Bangladesh-based Inspira celebrates five years in business

27 February 2020 Consultancy.asia

Inspira Advisory & Consulting has notched five years of operations in Bangladesh, with a comprehensive private sector research project for USAID among the firm’s latest engagements.

Bangladeshi strategy and analysis firm Inspira Advisory & Consulting has celebrated five years in business – having over that time built up a client roster including international non-governmental agencies such as UNICEF, Oxfam and German developmental organisation giz. Most recently, the consultancy has been working on a research project for USAID, to assess potential sectors for enhancing the country’s long-term export competitiveness.

Established in 2015 and based out of Dhaka, the inspiration for the founding of Inspira itself was to fill the still-developing country’s data and strategy void, and five years on, after having served over 100 clients, they’ve probably achieved far more than they might have even themselves expected; which is all the more remarkable for a firm that proudly boasts of its millennial and avant-garde recruitment, complemented by a team of seasoned consultancy veterans.

Together with other technology and digital transformation professionals and former private sector C-suite executives, among those guiding the firm are managing director Muntasir Tahmeed, along with original crew-member and current director Mohammed Salman Rahman, who rejoined the firm as a partner last year. Meanwhile, as perhaps befitting Inspira’s modern approach, the firm is chaired by female entrepreneur Samira Zuberi Himika.

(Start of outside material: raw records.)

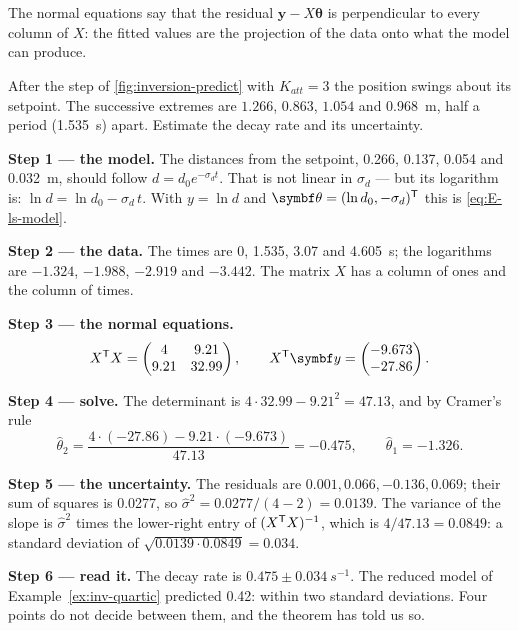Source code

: The normal equations say that the residual $\symbf y - X\hat{\symbf\theta}$ is perpendicular to every column of $X$: the fitted values are the projection of the data onto what the model can produce.

\begin{example}
\label{ex:E-fit}
After the step of \cref{fig:inversion-predict} with $K_{att} = 3$ the position swings about its setpoint. The successive extremes are $1.266$, $0.863$, $1.054$ and \SI{0.968}{m}, half a period (\SI{1.535}{s}) apart. Estimate the decay rate and its uncertainty.

\textbf{Step 1 — the model.} The distances from the setpoint, 0.266, 0.137, 0.054 and \SI{0.032}{m}, should follow $d = d_0e^{-\sigma_dt}$. That is not linear in $\sigma_d$ — but its logarithm is: $\ln d = \ln d_0 - \sigma_d\,t$. With $y = \ln d$ and $\symbf\theta = (\ln d_0, -\sigma_d)^\T$ this is \cref{eq:E-ls-model}.

\textbf{Step 2 — the data.} The times are 0, 1.535, 3.07 and \SI{4.605}{s}; the logarithms are $-1.324$, $-1.988$, $-2.919$ and $-3.442$. The matrix $X$ has a column of ones and the column of times.

\textbf{Step 3 — the normal equations.}
\begin{equation*}
  X^\T X = \begin{pmatrix}4 & 9.21\\ 9.21 & 32.99\end{pmatrix}, \qquad X^\T\symbf y = \begin{pmatrix}-9.673\\ -27.86\end{pmatrix}.
\end{equation*}

\textbf{Step 4 — solve.} The determinant is $4 \cdot 32.99 - 9.21^2 = 47.13$, and by Cramer's rule
\begin{equation*}
  \hat\theta_2 = \frac{4 \cdot (-27.86) - 9.21 \cdot (-9.673)}{47.13} = -0.475, \qquad \hat\theta_1 = -1.326 .
\end{equation*}

\textbf{Step 5 — the uncertainty.} The residuals are $0.001, 0.066, -0.136, 0.069$; their sum of squares is 0.0277, so $\hat\sigma^2 = 0.0277/(4 - 2) = 0.0139$. The variance of the slope is $\hat\sigma^2$ times the lower-right entry of $(X^\T X)^{-1}$, which is $4/47.13 = 0.0849$: a standard deviation of $\sqrt{0.0139 \cdot 0.0849} = 0.034$.

\textbf{Step 6 — read it.} The decay rate is $0.475 \pm \SI{0.034}{s^{-1}}$. The reduced model of Example~\ref{ex:inv-quartic} predicted 0.42: within two standard deviations. Four points do not decide between them, and the theorem has told us so.
\end{example}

Bangladesh-based Inspira celebrates five years in business

“Local business conglomerates and family owned businesses in Bangladesh are gradually shifting towards an evidence-driven decision-making era,” said Rahman, in a press release to mark the firm’s fifth anniversary. “Moving forward, we want to strengthen our partnership with these entities and expand our work horizons across emerging thrust sectors.” While many of Inspira’s clients to date include NGOs, its latest collaboration may help to further this goal.

Teaming up with USAID – the US government’s primary independent development arm (and with a budget now pushing $40 billion one of the largest such agencies in the world) – Inspira was asked to provide a comprehensive assessment of 16 priority sectors in Bangladesh, identifying those outside of the ready-made garment industry which have the greatest potential to balance the country’s export make-up and bolster its economic growth into the future.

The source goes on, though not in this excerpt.